Do state tax credits pay off?
Tax-subsidy report findings reveal opportunities for needed changes
Those concerned with how Nebraska spends money should look at a report issued Monday by the Legislative Audit Performance Committee about some of Nebraska's business tax subsidy programs.
The report found that the state spends up to $234,568 to create a single job under a tax subsidy offered to businesses. By anyone's standard that's a lot of money.
The report went on to say that it's impossible to figure out whether this is money well spent because: "The audit's overarching finding is that the program goals expressed by the Legislature ... are too general to permit a meaningful evaluation of whether the programs are, in fact, accomplishing what the Legislature hoped they would accomplish."
This illustrates what The New York Times reported in December, that Nebraska -- along with Alaska and West Virginia -- gives up more money per resident in business subsidies than any other state.
Nebraska is not unique. Twenty-four other states have previously conducted audits and found similar issues with their subsidy programs. Nebraska can use the experience of these other states to help form its own policies and responses to tax-subsidy reform.
Tax subsidies work just like government spending in that they take money from the state's coffers that could be used for something else. Where they differ from other forms of spending is in the lack of scrutiny. Government appropriations in Nebraska are reviewed by the legislature every two years when the new budget is drawn up. This helps prevent spending measures from outliving their usefulness to the state.
But business tax subsidies get on the books by way of legislation that is passed apart from the budget. And, regardless of how much they cost, these subsidies usually are never reviewed again. They become permanent fixtures to the state's tax code -- for better or worse.
Subsidies are supposed to make up for their costs as they help companies create new jobs and grow the economy. But when they don't work as intended, they become liabilities that drain the state of needed revenue.
The audit points to the obvious need for Nebraska to change how it evaluates subsidies.

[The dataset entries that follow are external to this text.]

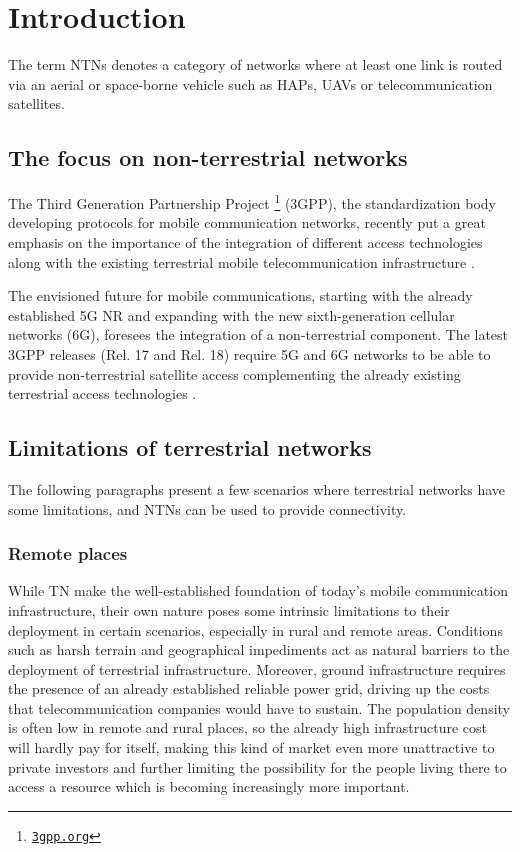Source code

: 
\chapter{Introduction}
\label{chp:intro}

The term \ac{NTNs} denotes a category of networks where at least one link is routed via an aerial or space-borne vehicle such as \ac{HAPs}, \ac{UAVs} or telecommunication satellites.

\section{The focus on non-terrestrial networks}
The Third Generation Partnership Project \footnote{\href{https://www.3gpp.org}{\texttt{3gpp.org}}} (3GPP), the standardization body developing protocols for mobile communication networks, recently put a great emphasis on the importance of the integration of different access technologies along with the existing terrestrial mobile telecommunication infrastructure \cite{3gpp-tr-21.917}.

The envisioned future for mobile communications, starting with the already established 5G \ac{NR} and expanding with the new sixth-generation cellular networks (6G), foresees the integration of a non-terrestrial component. The latest \ac{3GPP} releases (Rel. 17 and Rel. 18) require 5G and 6G networks to be able to provide non-terrestrial satellite access complementing the already existing terrestrial access technologies \cite{overview-rel-17-18-saad} \cite{5g-nr-communication-geo-leo-maattanen}.

\section{Limitations of terrestrial networks}
The following paragraphs present a few scenarios where terrestrial networks have some limitations, and \ac{NTNs} can be used to provide connectivity.

\subsection{Remote places}
While \ac{TN} make the well-established foundation of today’s mobile communication infrastructure, their own nature poses some intrinsic limitations to their deployment in certain scenarios, especially in rural and remote areas. Conditions such as harsh terrain and geographical impediments act as natural barriers to the deployment of terrestrial infrastructure. Moreover, ground infrastructure requires the presence of an already established reliable power grid, driving up the costs that telecommunication companies would have to sustain.
The population density is often low in remote and rural places, so the already high infrastructure cost will hardly pay for itself, making this kind of market even more unattractive to private investors and further limiting the possibility for the people living there to access a resource which is becoming increasingly more important.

Several states have regular review of subsidies as part of their legislative processes. For example:
In Florida, all bills and subsidy programs undergo a data-based evaluation by several experts who determine, in public hearings, the estimated costs of these bills and programs. Business subsidies are reviewed annually to determine whether they meet their intended objectives and to ensure their costs don't exceed forecasted amounts. Results are posted online so lawmakers have current and reliable information to use in policy discussions.

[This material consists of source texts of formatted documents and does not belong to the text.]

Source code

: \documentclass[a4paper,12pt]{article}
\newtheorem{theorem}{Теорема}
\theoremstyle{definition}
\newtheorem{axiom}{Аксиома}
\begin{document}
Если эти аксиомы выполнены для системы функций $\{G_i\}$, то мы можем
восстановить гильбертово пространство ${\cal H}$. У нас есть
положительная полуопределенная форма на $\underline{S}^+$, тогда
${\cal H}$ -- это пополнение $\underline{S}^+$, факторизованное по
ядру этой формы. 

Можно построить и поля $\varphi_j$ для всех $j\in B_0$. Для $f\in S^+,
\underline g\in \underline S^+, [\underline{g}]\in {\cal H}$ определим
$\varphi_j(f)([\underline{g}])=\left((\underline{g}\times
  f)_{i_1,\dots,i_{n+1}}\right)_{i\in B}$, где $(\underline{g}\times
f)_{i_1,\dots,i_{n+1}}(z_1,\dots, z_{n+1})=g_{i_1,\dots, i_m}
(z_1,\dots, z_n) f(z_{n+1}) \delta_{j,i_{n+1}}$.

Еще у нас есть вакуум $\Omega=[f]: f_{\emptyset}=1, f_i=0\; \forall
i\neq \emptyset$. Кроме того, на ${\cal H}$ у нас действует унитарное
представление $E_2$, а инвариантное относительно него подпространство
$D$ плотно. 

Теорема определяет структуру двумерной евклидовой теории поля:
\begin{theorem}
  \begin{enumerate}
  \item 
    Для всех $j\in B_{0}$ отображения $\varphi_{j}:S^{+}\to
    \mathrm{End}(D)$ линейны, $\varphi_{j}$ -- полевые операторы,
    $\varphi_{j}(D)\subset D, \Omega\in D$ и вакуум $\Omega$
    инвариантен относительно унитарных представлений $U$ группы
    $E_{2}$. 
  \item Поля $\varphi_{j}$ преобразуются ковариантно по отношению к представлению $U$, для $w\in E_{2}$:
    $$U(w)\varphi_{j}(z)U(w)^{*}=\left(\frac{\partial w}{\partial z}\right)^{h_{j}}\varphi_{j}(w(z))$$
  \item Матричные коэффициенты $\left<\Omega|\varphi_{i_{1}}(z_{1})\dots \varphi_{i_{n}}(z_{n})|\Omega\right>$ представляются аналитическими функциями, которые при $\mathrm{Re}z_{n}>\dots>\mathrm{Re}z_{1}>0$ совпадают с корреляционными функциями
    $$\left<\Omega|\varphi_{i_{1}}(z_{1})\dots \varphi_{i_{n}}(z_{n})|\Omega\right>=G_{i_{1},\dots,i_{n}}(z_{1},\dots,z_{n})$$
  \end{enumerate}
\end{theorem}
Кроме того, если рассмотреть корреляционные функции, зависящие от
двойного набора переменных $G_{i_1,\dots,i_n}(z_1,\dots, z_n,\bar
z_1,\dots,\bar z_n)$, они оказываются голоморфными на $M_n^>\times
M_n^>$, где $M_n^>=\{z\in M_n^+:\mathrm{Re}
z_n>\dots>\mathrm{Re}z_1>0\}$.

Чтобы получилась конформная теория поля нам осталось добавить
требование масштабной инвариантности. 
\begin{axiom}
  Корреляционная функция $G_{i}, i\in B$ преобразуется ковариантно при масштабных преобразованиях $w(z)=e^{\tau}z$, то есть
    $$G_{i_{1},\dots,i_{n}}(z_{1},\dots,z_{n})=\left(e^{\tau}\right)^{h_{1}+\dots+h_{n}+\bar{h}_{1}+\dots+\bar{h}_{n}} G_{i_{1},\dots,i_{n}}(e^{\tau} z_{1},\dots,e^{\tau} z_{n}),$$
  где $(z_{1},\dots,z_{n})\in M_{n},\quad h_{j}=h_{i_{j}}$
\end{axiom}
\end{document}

In Washington, major tax subsidies must be evaluated by trained, non-partisan analysts at least once every 10 years to see if the subsidies should continue.
Vermont requires that the governor's budget addresses the most recent tax subsidy evaluations and provides specific recommendations about whether to continue, modify or terminate the subsidies. When the governor's recommendation differs from the evaluations, the budget must explain the governor's reasons.

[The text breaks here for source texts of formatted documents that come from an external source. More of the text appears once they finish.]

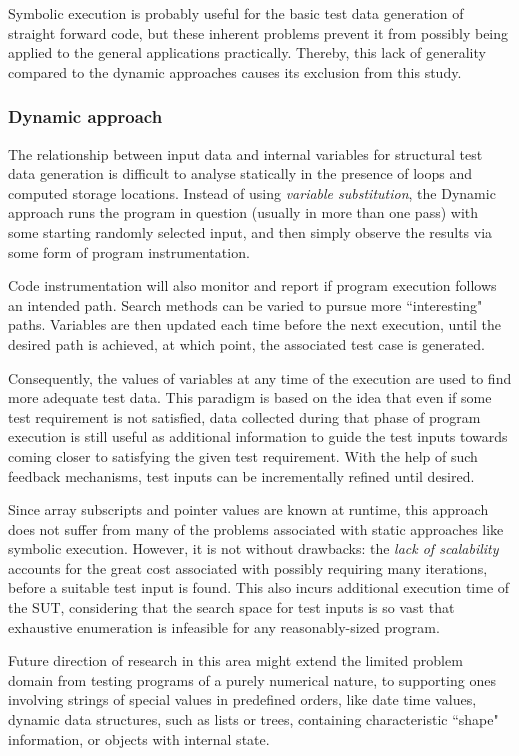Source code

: \documentclass{icldt}
\numberwithin{equation}{section}       %
\begin{document}
Symbolic execution is probably useful for the basic test data generation of straight forward code, but these inherent problems prevent it from possibly being applied to the general applications practically. Thereby, this lack of generality compared to the dynamic approaches causes its exclusion from this study.

	\subsubsection{Dynamic approach}
The relationship between input data and internal variables for structural test data generation is difficult to analyse statically in the presence of loops and computed storage locations. Instead of using \emph{variable substitution}, the Dynamic approach runs the program in question (usually in more than one pass) with some starting randomly selected input, and then simply observe the results via some form of program instrumentation.

Code instrumentation will also monitor and report if program execution follows an intended path. Search methods can be varied to pursue more ``interesting" paths. Variables are then updated each time before the next execution, until the desired path is achieved, at which point, the associated test case is generated.

Consequently, the values of variables at any time of the execution are used to find more adequate test data. This paradigm is based on the idea that even if some test requirement is not satisfied, data collected during that phase of program execution is still useful as additional information to guide the test inputs towards coming closer to satisfying the given test requirement. With the help of such feedback mechanisms, test inputs can be incrementally refined until desired.

Since array subscripts and pointer values are known at runtime, this approach does not suffer from many of the problems associated with static approaches like symbolic execution. However, it is not without drawbacks: the \emph{lack of scalability} accounts for the great cost associated with possibly requiring many iterations, before a suitable test input is found. This also incurs additional execution time of the SUT, considering that the search space for test inputs is so vast that exhaustive enumeration is infeasible for any reasonably-sized program.

Future direction of research in this area might extend the limited problem domain from testing programs of a purely numerical nature, to supporting ones involving strings of special values in predefined orders, like date time values, dynamic data structures, such as lists or trees, containing characteristic ``shape" information, or objects with internal state.
\end{document}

Arizona mandates that the legislature's tax-writing committees hold public hearings after the release of tax-subsidy evaluations in order to determine whether the credit should be amended, repealed or retained.
Talk of tax reform is rampant in Nebraska these days and that is a good sign. Our state tax code hasn't undergone serious changes in more than half a century.
Legislation proposed by Sen. Paul Schumacher would establish a commission to take a hard look at Nebraska's state tax code. The measure, LB613, would be a great way to address issues with Nebraska's aging tax code and the topic of subsidy review should be a major part of this commission's discussion.
Sen. John Harms and the Legislative Audit Performance Committee deserve credit for their efforts to look at Nebraska's subsidies and for their calls for better review of these tax credits.
If we heed their calls and then follow the lead of other states that have already traveled this road, we could feel more confident that Nebraska gets its money's worth in terms of subsidies.